Jeśli chodzi o plany na najbliższy tydzień. Od jutra do niedzieli włącznie ciśniemy LC żeby zrzucić trochę wody. Jak to Przemek powiedział tragedii nie ma ale wody można zrzucić
W następną niedzielę jak Kondziowi i Przemowi będzie pasować to wpadnę na trening do OneWay i wtedy ustalimy co dalej aczkolwiek plan jest taki, że wskakujemy na kcal sprzed LC i wlatujemy z nowym planem
Tak jak pisałem wcześniej zrobiłem sobie jako takie FBW z dość krókimi przerwami z ciężarem też bez szaleństw ogólnie trening spoko a od jutra już lecimy z ostatnim tygodniem ósemek
1. SQ 4 x 12
2. Wiosłowanie nachwytem 4 x 12
3. Wyciskanie leżąc 4 x 12
4. Wyciskanie hantli siedząc 3 x 12
5. Pompki na poręczach 3 x 12
6. Uginanie hantli z supinacją 3 x 12
Z racji tego, że cały dzień poza domem nie myślałem nawet o tym aby cykać fotki jedzenia ale jedno uwieczniłem! Moja Mamuśka ugotowała mi zupę krem z grzybów z pulpetami! Totalny LC ale co za smak głowa mała
1. Jajecznica z szynką z piersi z kurczaka.
2/3. Zupa krem grzybowa z pulpetami z szynki wieprzowej.

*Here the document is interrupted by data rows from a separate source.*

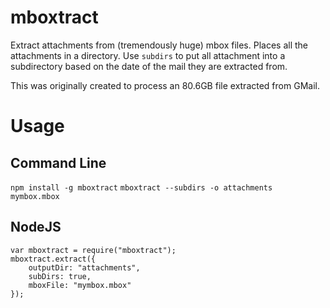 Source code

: # mboxtract
Extract attachments from (tremendously huge) mbox files.
Places all the attachments in a directory.
Use `subdirs` to put all attachment into a subdirectory based on the date of the mail they are extracted from. 

This was originally created to process an 80.6GB file extracted from GMail.

# Usage
## Command Line
```npm install -g mboxtract```
```mboxtract --subdirs -o attachments mymbox.mbox```

## NodeJS
```
var mboxtract = require("mboxtract");
mboxtract.extract({
	outputDir: "attachments",
	subDirs: true,
	mboxFile: "mymbox.mbox"
});
```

No i tutaj wleciała kolacja z żoną i znajomymi w sumie bez szaleństw kanapki domowej roboty z serem/pastą warzwyną itp itd
Od jutra miska już wyczyszczona posiłki na jutro przygotowane i lecimy Pewnie pierwsze dni będzie ciężko ale! Skoro przez chwile popuściłem pasa i było ciężej :D to teraz tego pasa trzeba przykręcić i przestać się mazać jak panienka!